Records from a data collection:
◆ ◆ ◆

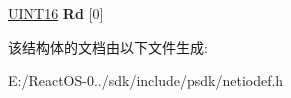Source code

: \begin{DoxyCompactItemize}
\begin{tabbing}
\end{tabbing}\item 
\mbox{\label{struct___s_o_u_r_c_e_r_o_u_t_e___h_e_a_d_e_r_ac1c4a59afc01c906c4d56f5a6a0d875c}} 
\hyperlink{_processor_bind_8h_a09f1a1fb2293e33483cc8d44aefb1eb1}{U\+I\+N\+T16} {\bfseries Rd} \mbox{[}0\mbox{]}
\end{DoxyCompactItemize}


该结构体的文档由以下文件生成\+:\begin{DoxyCompactItemize}
\item 
E\+:/\+React\+O\+S-\/0../sdk/include/psdk/netiodef.\+h\end{DoxyCompactItemize}
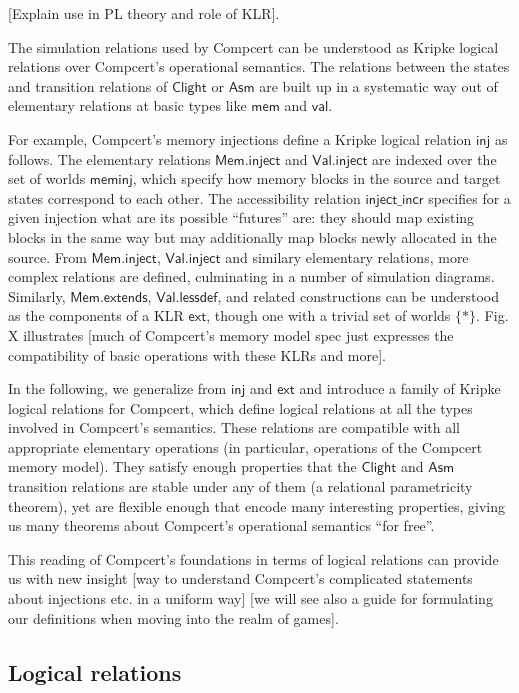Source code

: \documentclass[acmsmall,anonymous]{acmart}
\newcommand{\kw}[1]{\ensuremath{ \textsf{#1} }}
\begin{document}
[Explain use in PL theory and role of KLR].

The simulation relations used by Compcert can be understood
as Kripke logical relations over
Compcert's operational semantics.
The relations between
the states and transition relations of \kw{Clight} or \kw{Asm}
are built up in a systematic way out of elementary relations
at basic types like \kw{mem} and \kw{val}.

For example,
Compcert's memory injections
define a Kripke logical relation \kw{inj} as follows.
The elementary relations \kw{Mem.inject} and \kw{Val.inject}
are indexed over the set of worlds \kw{meminj},
which specify how memory blocks in the source and target states
correspond to each other.
The accessibility relation \kw{inject\_incr}
specifies for a given injection
what are its possible ``futures'' are:
they should map existing blocks in the same way
but may additionally map blocks newly allocated in the source.
From \kw{Mem.inject}, \kw{Val.inject} and similary elementary relations,
more complex relations are defined,
culminating in a number of simulation diagrams.
Similarly,
\kw{Mem.extends}, \kw{Val.lessdef}, and related constructions
can be understood as the components of a KLR \kw{ext},
though one with a trivial set of worlds $\{*\}$.
Fig. X illustrates [much of Compcert's memory model spec
just expresses the compatibility of basic operations
with these KLRs and more].

In the following,
we generalize from \kw{inj} and \kw{ext} and
introduce a family of Kripke logical relations for Compcert,
which define logical relations at all the types
involved in Compcert's semantics.
These relations are compatible with
all appropriate elementary operations
(in particular, operations of the Compcert memory model).
They satisfy enough properties that
the \kw{Clight} and \kw{Asm} transition relations
are stable under any of them
(a relational parametricity theorem),
yet are flexible enough that encode many interesting properties,
giving us many theorems about Compcert's operational semantics
``for free''.

This reading of Compcert's foundations
in terms of logical relations
can provide us with new insight
[way to understand Compcert's complicated
statements about injections etc. in a uniform way]
[we will see also a guide for formulating our definitions
when moving into the realm of games].


\subsection{Logical relations}
\end{document}

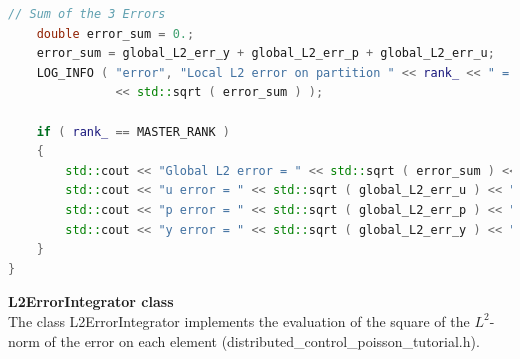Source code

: \documentclass[a4paper, 11pt, twoside]{article}
\begin{document}
\begin{lstlisting}[language=C++, basicstyle={\footnotesize, \ttfamily}, keywordstyle=\color{blue}, numbers=none, tabsize=4]
    // Sum of the 3 Errors
    double error_sum = 0.;
    error_sum = global_L2_err_y + global_L2_err_p + global_L2_err_u;
    LOG_INFO ( "error", "Local L2 error on partition " << rank_ << " = "
               << std::sqrt ( error_sum ) );

    if ( rank_ == MASTER_RANK )
    {
        std::cout << "Global L2 error = " << std::sqrt ( error_sum ) << "\n";
        std::cout << "u error = " << std::sqrt ( global_L2_err_u ) << "\n";
        std::cout << "p error = " << std::sqrt ( global_L2_err_p ) << "\n";
        std::cout << "y error = " << std::sqrt ( global_L2_err_y ) << "\n";
    }
}

\end{lstlisting}

\textbf{L2ErrorIntegrator class}\\
The class L2ErrorIntegrator implements the evaluation of the square of the $L^2$-norm of the error on each element (distributed\_control\_poisson\_tutorial.h).
\end{document}

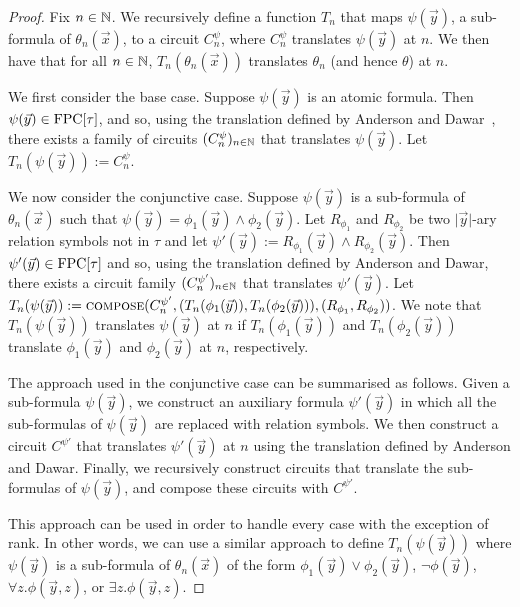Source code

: \documentclass[../paper.tex]{subfiles}
\begin{document}
\begin{proof}
  Fix $n \in \mathbb{N}$. We recursively define a function $T_n$ that maps $\psi
  (\vec{y})$, a sub-formula of $\theta_n(\vec{x})$, to a circuit $C^{\psi}_n$,
  where $C^{\psi}_n$ translates $\psi(\vec{y})$ at $n$. We then have that for
  all $n \in \mathbb{N}$, $T_n(\theta_n(\vec{x}))$ translates $\theta_n$ (and hence
  $\theta$) at $n$.

  We first consider the base case. Suppose $\psi(\vec{y})$ is an atomic formula.
  Then $\psi(\vec{y}) \in \text{\upshape FPC}[\tau]$, and so, using the translation defined by
  Anderson and Dawar~\cite{AndersonD17}, there exists a family of circuits
  $(C^{\psi}_n)_{n \in \mathbb{N}}$ that translates $\psi(\vec{y})$. Let
  $T_n(\psi(\vec{y})) := C^{\psi}_n$.

  We now consider the conjunctive case. Suppose $\psi(\vec{y})$ is a sub-formula
  of $\theta_n(\vec{x})$ such that $\psi (\vec{y}) = \phi_1(\vec{y}) \land
  \phi_2(\vec{y})$. Let $R_{\phi_1}$ and $R_{\phi_2}$ be two $\vert \vec{y}
  \vert$-ary relation symbols not in $\tau$ and let $\psi' (\vec{y}) :=
  R_{\phi_1}(\vec{y}) \land R_{\phi_2}(\vec{y})$. Then $\psi'(\vec{y}) \in
  \text{\upshape FPC}[\tau]$ and so, using the translation defined by Anderson and Dawar, there
  exists a circuit family $(C^{\psi'}_n)_{n \in \mathbb{N}}$ that translates
  $\psi'(\vec{y})$. Let $T_n(\psi (\vec{y})) := {\normalfont\textsc{compose}}(C^{\psi'}_n, (
  T_n(\phi_1(\vec{y})), T_n(\phi_2(\vec{y}))), (R_{\phi_1}, R_{\phi_2}))$. We
  note that $T_n(\psi(\vec{y}))$ translates $\psi (\vec{y})$ at $n$ if
  $T_n(\phi_1 (\vec{y}))$ and $T_n(\phi_2(\vec{y}))$ translate $\phi_1(\vec{y})$
  and $\phi_2(\vec{y})$ at $n$, respectively.

  The approach used in the conjunctive case can be summarised as follows. Given
  a sub-formula $\psi (\vec{y})$, we construct an auxiliary formula
  $\psi'(\vec{y})$ in which all the sub-formulas of $\psi(\vec{y})$ are replaced
  with relation symbols. We then construct a circuit $C^{\psi'}$ that translates
  $\psi'(\vec{y})$ at $n$ using the translation defined by Anderson and Dawar.
  Finally, we recursively construct circuits that translate the sub-formulas of
  $\psi(\vec{y})$, and compose these circuits with $C^{\psi'}$.
  
  This approach can be used in order to handle every case with the exception of
  rank. In other words, we can use a similar approach to define
  $T_n(\psi(\vec{y}))$ where $\psi(\vec{y})$ is a sub-formula of
  $\theta_n(\vec{x})$ of the form $\phi_1(\vec{y}) \lor \phi_2(\vec{y})$, $\neg
  \phi(\vec{y})$, $\forall z. \phi (\vec{y}, z)$, or $\exists z. \phi (\vec{y},
  z)$.


\end{proof}
\end{document}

◆ ◆ ◆

Problem to work on: Could you output all the entries above exactly as written, leaving out the pictures?

Task output:
Source code

: \begin{DoxyCompactItemize}
\begin{tabbing}
\end{tabbing}\item 
\mbox{\label{struct___s_o_u_r_c_e_r_o_u_t_e___h_e_a_d_e_r_ac1c4a59afc01c906c4d56f5a6a0d875c}} 
\hyperlink{_processor_bind_8h_a09f1a1fb2293e33483cc8d44aefb1eb1}{U\+I\+N\+T16} {\bfseries Rd} \mbox{[}0\mbox{]}
\end{DoxyCompactItemize}


该结构体的文档由以下文件生成\+:\begin{DoxyCompactItemize}
\item 
E\+:/\+React\+O\+S-\/0../sdk/include/psdk/netiodef.\+h\end{DoxyCompactItemize}
Source code

: \documentclass[acmsmall,anonymous]{acmart}
\newcommand{\kw}[1]{\ensuremath{ \textsf{#1} }}
\begin{document}
[Explain use in PL theory and role of KLR].

The simulation relations used by Compcert can be understood
as Kripke logical relations over
Compcert's operational semantics.
The relations between
the states and transition relations of \kw{Clight} or \kw{Asm}
are built up in a systematic way out of elementary relations
at basic types like \kw{mem} and \kw{val}.

For example,
Compcert's memory injections
define a Kripke logical relation \kw{inj} as follows.
The elementary relations \kw{Mem.inject} and \kw{Val.inject}
are indexed over the set of worlds \kw{meminj},
which specify how memory blocks in the source and target states
correspond to each other.
The accessibility relation \kw{inject\_incr}
specifies for a given injection
what are its possible ``futures'' are:
they should map existing blocks in the same way
but may additionally map blocks newly allocated in the source.
From \kw{Mem.inject}, \kw{Val.inject} and similary elementary relations,
more complex relations are defined,
culminating in a number of simulation diagrams.
Similarly,
\kw{Mem.extends}, \kw{Val.lessdef}, and related constructions
can be understood as the components of a KLR \kw{ext},
though one with a trivial set of worlds $\{*\}$.
Fig. X illustrates [much of Compcert's memory model spec
just expresses the compatibility of basic operations
with these KLRs and more].

In the following,
we generalize from \kw{inj} and \kw{ext} and
introduce a family of Kripke logical relations for Compcert,
which define logical relations at all the types
involved in Compcert's semantics.
These relations are compatible with
all appropriate elementary operations
(in particular, operations of the Compcert memory model).
They satisfy enough properties that
the \kw{Clight} and \kw{Asm} transition relations
are stable under any of them
(a relational parametricity theorem),
yet are flexible enough that encode many interesting properties,
giving us many theorems about Compcert's operational semantics
``for free''.

This reading of Compcert's foundations
in terms of logical relations
can provide us with new insight
[way to understand Compcert's complicated
statements about injections etc. in a uniform way]
[we will see also a guide for formulating our definitions
when moving into the realm of games].


\subsection{Logical relations}
\end{document}

Source code

: \documentclass[a4paper, 11pt, twoside]{article}
\begin{document}
\begin{lstlisting}[language=C++, basicstyle={\footnotesize, \ttfamily}, keywordstyle=\color{blue}, numbers=none, tabsize=4]
    // Sum of the 3 Errors
    double error_sum = 0.;
    error_sum = global_L2_err_y + global_L2_err_p + global_L2_err_u;
    LOG_INFO ( "error", "Local L2 error on partition " << rank_ << " = "
               << std::sqrt ( error_sum ) );

    if ( rank_ == MASTER_RANK )
    {
        std::cout << "Global L2 error = " << std::sqrt ( error_sum ) << "\n";
        std::cout << "u error = " << std::sqrt ( global_L2_err_u ) << "\n";
        std::cout << "p error = " << std::sqrt ( global_L2_err_p ) << "\n";
        std::cout << "y error = " << std::sqrt ( global_L2_err_y ) << "\n";
    }
}

\end{lstlisting}

\textbf{L2ErrorIntegrator class}\\
The class L2ErrorIntegrator implements the evaluation of the square of the $L^2$-norm of the error on each element (distributed\_control\_poisson\_tutorial.h).
\end{document}

Source code

: \documentclass[../paper.tex]{subfiles}
\begin{document}
\begin{proof}
  Fix $n \in \mathbb{N}$. We recursively define a function $T_n$ that maps $\psi
  (\vec{y})$, a sub-formula of $\theta_n(\vec{x})$, to a circuit $C^{\psi}_n$,
  where $C^{\psi}_n$ translates $\psi(\vec{y})$ at $n$. We then have that for
  all $n \in \mathbb{N}$, $T_n(\theta_n(\vec{x}))$ translates $\theta_n$ (and hence
  $\theta$) at $n$.

  We first consider the base case. Suppose $\psi(\vec{y})$ is an atomic formula.
  Then $\psi(\vec{y}) \in \text{\upshape FPC}[\tau]$, and so, using the translation defined by
  Anderson and Dawar~\cite{AndersonD17}, there exists a family of circuits
  $(C^{\psi}_n)_{n \in \mathbb{N}}$ that translates $\psi(\vec{y})$. Let
  $T_n(\psi(\vec{y})) := C^{\psi}_n$.

  We now consider the conjunctive case. Suppose $\psi(\vec{y})$ is a sub-formula
  of $\theta_n(\vec{x})$ such that $\psi (\vec{y}) = \phi_1(\vec{y}) \land
  \phi_2(\vec{y})$. Let $R_{\phi_1}$ and $R_{\phi_2}$ be two $\vert \vec{y}
  \vert$-ary relation symbols not in $\tau$ and let $\psi' (\vec{y}) :=
  R_{\phi_1}(\vec{y}) \land R_{\phi_2}(\vec{y})$. Then $\psi'(\vec{y}) \in
  \text{\upshape FPC}[\tau]$ and so, using the translation defined by Anderson and Dawar, there
  exists a circuit family $(C^{\psi'}_n)_{n \in \mathbb{N}}$ that translates
  $\psi'(\vec{y})$. Let $T_n(\psi (\vec{y})) := {\normalfont\textsc{compose}}(C^{\psi'}_n, (
  T_n(\phi_1(\vec{y})), T_n(\phi_2(\vec{y}))), (R_{\phi_1}, R_{\phi_2}))$. We
  note that $T_n(\psi(\vec{y}))$ translates $\psi (\vec{y})$ at $n$ if
  $T_n(\phi_1 (\vec{y}))$ and $T_n(\phi_2(\vec{y}))$ translate $\phi_1(\vec{y})$
  and $\phi_2(\vec{y})$ at $n$, respectively.

  The approach used in the conjunctive case can be summarised as follows. Given
  a sub-formula $\psi (\vec{y})$, we construct an auxiliary formula
  $\psi'(\vec{y})$ in which all the sub-formulas of $\psi(\vec{y})$ are replaced
  with relation symbols. We then construct a circuit $C^{\psi'}$ that translates
  $\psi'(\vec{y})$ at $n$ using the translation defined by Anderson and Dawar.
  Finally, we recursively construct circuits that translate the sub-formulas of
  $\psi(\vec{y})$, and compose these circuits with $C^{\psi'}$.
  
  This approach can be used in order to handle every case with the exception of
  rank. In other words, we can use a similar approach to define
  $T_n(\psi(\vec{y}))$ where $\psi(\vec{y})$ is a sub-formula of
  $\theta_n(\vec{x})$ of the form $\phi_1(\vec{y}) \lor \phi_2(\vec{y})$, $\neg
  \phi(\vec{y})$, $\forall z. \phi (\vec{y}, z)$, or $\exists z. \phi (\vec{y},
  z)$.


\end{proof}
\end{document}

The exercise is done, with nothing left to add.